Tuesday, May 12, 2015

Tales of Slavery from My Time in Oman, and Racism from the Weekend

Once upon a time there was a slave in Al Batinah, who had a little house that belonged to his owner, where he lived with his wife, who was also a slave and who had the same owner. This man related that when he would come home, if he saw the assa (stick) of his owner leaned up against the wall of house, he could not enter his house, and would think about killing himself and throwing himself into the nearby sea. He was a Muslim, and yet, he was not freed, and why he would think of killing himself?: but for shame. For that assa stick lined up against the wall meant that his owner was in the house having sex with his wife.
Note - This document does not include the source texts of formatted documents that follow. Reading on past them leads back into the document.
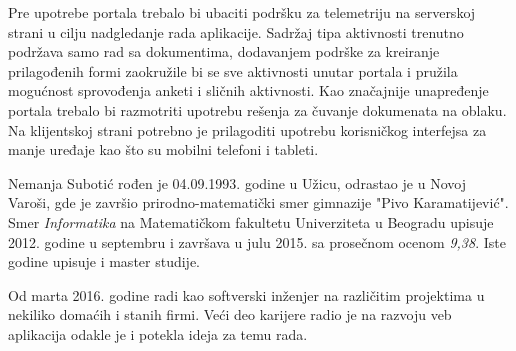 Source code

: \documentclass[12pt,oneside]{memoir}
\begin{document}
Pre upotrebe portala trebalo bi ubaciti podršku za telemetriju na serverskoj strani
u cilju nadgledanje rada aplikacije. 
Sadržaj tipa aktivnosti trenutno podržava samo rad sa dokumentima, dodavanjem podrške za
kreiranje prilagođenih formi zaokružile bi se sve aktivnosti unutar portala i pružila
mogućnost sprovođenja anketi i sličnih aktivnosti.
Kao značajnije unapređenje portala trebalo bi razmotriti
upotrebu rešenja za čuvanje dokumenata na oblaku. Na klijentskoj strani potrebno je
prilagoditi upotrebu korisničkog interfejsa za manje uređaje kao što su mobilni telefoni i tableti.

\literatura


\backmatter

\begin{biografija}
Nemanja Subotić rođen je 04.09.1993. godine u Užicu, odrastao je u Novoj Varoši,
gde je završio prirodno-matematički smer gimnazije "Pivo Karamatijević".
Smer \emph{Informatika} na Matematičkom fakultetu Univerziteta u Beogradu upisuje
2012. godine u septembru i završava u julu 2015. sa prosečnom ocenom \emph{9,38}.
Iste godine upisuje i master studije.

Od marta 2016. godine radi kao softverski inženjer na različitim projektima u
nekiliko domaćih i stanih firmi. Veći deo karijere radio je na razvoju veb
aplikacija odakle je i potekla ideja za temu rada.
\end{biografija}
\end{document}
This is one story of slavery from Oman not so far from the past, related to my Omani husband by a former slave.

My Omani husband also had a friend whose father was considered a very great man. I don't think he was a racist man, for he married a freed (maybe he bought her freedom from her previous owner?) slave woman from Africa, and stayed married to her until the day he was laid in his grave. This man was from Nizwa. However, his children, his sons, they were not the same as their father, some of them, and I don't mean in terms of skin tone. For some of the men's children resembled their father, in that their skin was the colour of burnished copper or oatmeal, and some of them, especially one son, took after his mother, in that his skin was the colour of ebony, and gleamed. But I mean, in their manner of hearts, for in how other people treated them, the sons who were fairer thought that they were higher, and as their father fell ill, the darker son became but servant to his brothers in their household. As he came to give my husband a drink, my husband thought it strange, because at this point, all slaves had been freed in Oman, and although some chose to stay with their master's family, this boy was too young to have been of that generation. So he asked the neighbor's after him, and found, he was not a servant, or a slave, but their brother. But from his skin, the brothers treated him as their slave.
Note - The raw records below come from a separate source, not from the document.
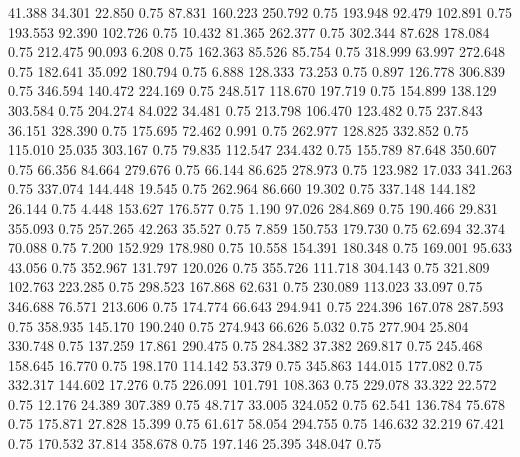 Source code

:   41.388   34.301   22.850         0.75
  87.831  160.223  250.792         0.75
 193.948   92.479  102.891         0.75
 193.553   92.390  102.726         0.75
  10.432   81.365  262.377         0.75
 302.344   87.628  178.084         0.75
 212.475   90.093    6.208         0.75
 162.363   85.526   85.754         0.75
 318.999   63.997  272.648         0.75
 182.641   35.092  180.794         0.75
   6.888  128.333   73.253         0.75
   0.897  126.778  306.839         0.75
 346.594  140.472  224.169         0.75
 248.517  118.670  197.719         0.75
 154.899  138.129  303.584         0.75
 204.274   84.022   34.481         0.75
 213.798  106.470  123.482         0.75
 237.843   36.151  328.390         0.75
 175.695   72.462    0.991         0.75
 262.977  128.825  332.852         0.75
 115.010   25.035  303.167         0.75
  79.835  112.547  234.432         0.75
 155.789   87.648  350.607         0.75
  66.356   84.664  279.676         0.75
  66.144   86.625  278.973         0.75
 123.982   17.033  341.263         0.75
 337.074  144.448   19.545         0.75
 262.964   86.660   19.302         0.75
 337.148  144.182   26.144         0.75
   4.448  153.627  176.577         0.75
   1.190   97.026  284.869         0.75
 190.466   29.831  355.093         0.75
 257.265   42.263   35.527         0.75
   7.859  150.753  179.730         0.75
  62.694   32.374   70.088         0.75
   7.200  152.929  178.980         0.75
  10.558  154.391  180.348         0.75
 169.001   95.633   43.056         0.75
 352.967  131.797  120.026         0.75
 355.726  111.718  304.143         0.75
 321.809  102.763  223.285         0.75
 298.523  167.868   62.631         0.75
 230.089  113.023   33.097         0.75
 346.688   76.571  213.606         0.75
 174.774   66.643  294.941         0.75
 224.396  167.078  287.593         0.75
 358.935  145.170  190.240         0.75
 274.943   66.626    5.032         0.75
 277.904   25.804  330.748         0.75
 137.259   17.861  290.475         0.75
 284.382   37.382  269.817         0.75
 245.468  158.645   16.770         0.75
 198.170  114.142   53.379         0.75
 345.863  144.015  177.082         0.75
 332.317  144.602   17.276         0.75
 226.091  101.791  108.363         0.75
 229.078   33.322   22.572         0.75
  12.176   24.389  307.389         0.75
  48.717   33.005  324.052         0.75
  62.541  136.784   75.678         0.75
 175.871   27.828   15.399         0.75
  61.617   58.054  294.755         0.75
 146.632   32.219   67.421         0.75
 170.532   37.814  358.678         0.75
 197.146   25.395  348.047         0.75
In my Omani family, in-laws great wide net that they are, a tribe spanning from the mountains down to valleys and way towards the deserts, our Sheikhs had slaves, and the Rasheeds had slaves, but my husband's father did not, for he was a religious man, and gave up worldly possessions even of his own birthright, to pursue knowledge and Islamic studies in far away countries. So it was strange for me, that to one of my husband's brothers from another mother, a freed slave attached himself to our close family, until the day that he died, asking for what he could do for my brother-in-law. My brother-in-law used to be very traditional and got used to having someone to do as he asked, even that was a free man, and to this day, I find their relationship to be very confusing. Part of me is disappointed in my brother-in-law, and part of me is disappointed in the freed man ---who did not know what to do with his freedom, beyond serving a man his master had not liked overmuch.
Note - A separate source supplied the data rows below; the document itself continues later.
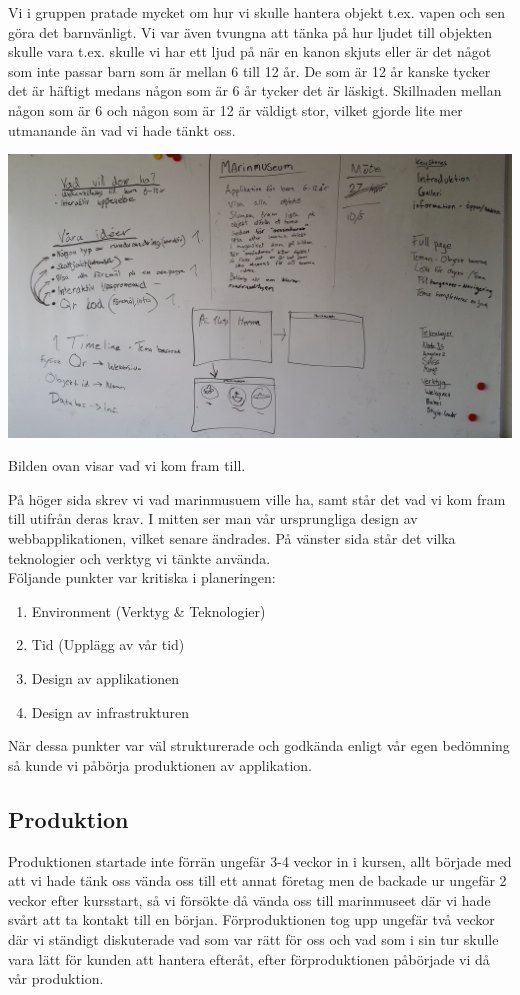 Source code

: \documentclass[12pt, titlepage]{article}
\begin{document}
Vi i gruppen pratade mycket om hur vi skulle hantera objekt t.ex. vapen och sen göra det barnvänligt. 
Vi var även tvungna att tänka på hur ljudet till objekten skulle vara t.ex. skulle vi har 
ett ljud på när en kanon skjuts eller är det något som inte passar barn som är mellan 6 till 12 år. 
De som är 12 år kanske tycker det är häftigt medans någon som är 6 år tycker det är läskigt. 
Skillnaden mellan någon som är 6 och någon som är 12 är väldigt stor, vilket gjorde lite mer utmanande än vad vi hade tänkt oss.
\begin{center}
  \includegraphics[width=1.0\textwidth]{tavla}
\end{center}
\begin{center}
Bilden ovan visar vad vi kom fram till. 
\end{center}
\newpage
På höger sida skrev vi vad marinmusuem ville ha, samt står det vad vi kom 
fram till utifrån deras krav. I mitten ser man vår ursprungliga design av webbapplikationen, vilket senare ändrades. 
På vänster sida står det vilka teknologier och verktyg vi tänkte använda. 
\\
Följande punkter var kritiska i planeringen:
\begin{enumerate}
  \item Environment (Verktyg \& Teknologier)
  \item Tid (Upplägg av vår tid)
  \item Design av applikationen
  \item Design av infrastrukturen
\end{enumerate}
När dessa punkter var väl strukturerade och godkända enligt vår egen bedömning så kunde vi påbörja produktionen av applikation.

\subsection{Produktion}
Produktionen startade inte förrän ungefär 3-4 veckor in i kursen, allt började med att vi hade tänk oss
vända oss till ett annat företag men de backade ur ungefär 2 veckor efter kursstart, 
så vi försökte då vända oss till marinmuseet där vi hade svårt att ta kontakt till en början.	
Förproduktionen tog upp ungefär två veckor där vi ständigt diskuterade vad som var rätt för oss och vad som i
sin tur skulle vara lätt för kunden att hantera efteråt, efter förproduktionen påbörjade vi då vår produktion. 
\end{document}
My old driver when I lived in Al Athaiba {he drove a taxi and was the most trusty Omani taxi I ever knew} had been a slave in the east of Oman, near Sur. He had been a translator, overseen other slaves on the farms (nothing as harsh as in the Bahamas or the U.S slave work in the fields he assured me), and would play music and sing for his owners family at weddings and to entertain guests. He could read and write, which many Omanis, let alone slaves, could not, and for this reason, when he was freed, he found a good job, and bought his family a land in Al Athaiba. He is a funny man, very smart, and retired now even from driving a taxi.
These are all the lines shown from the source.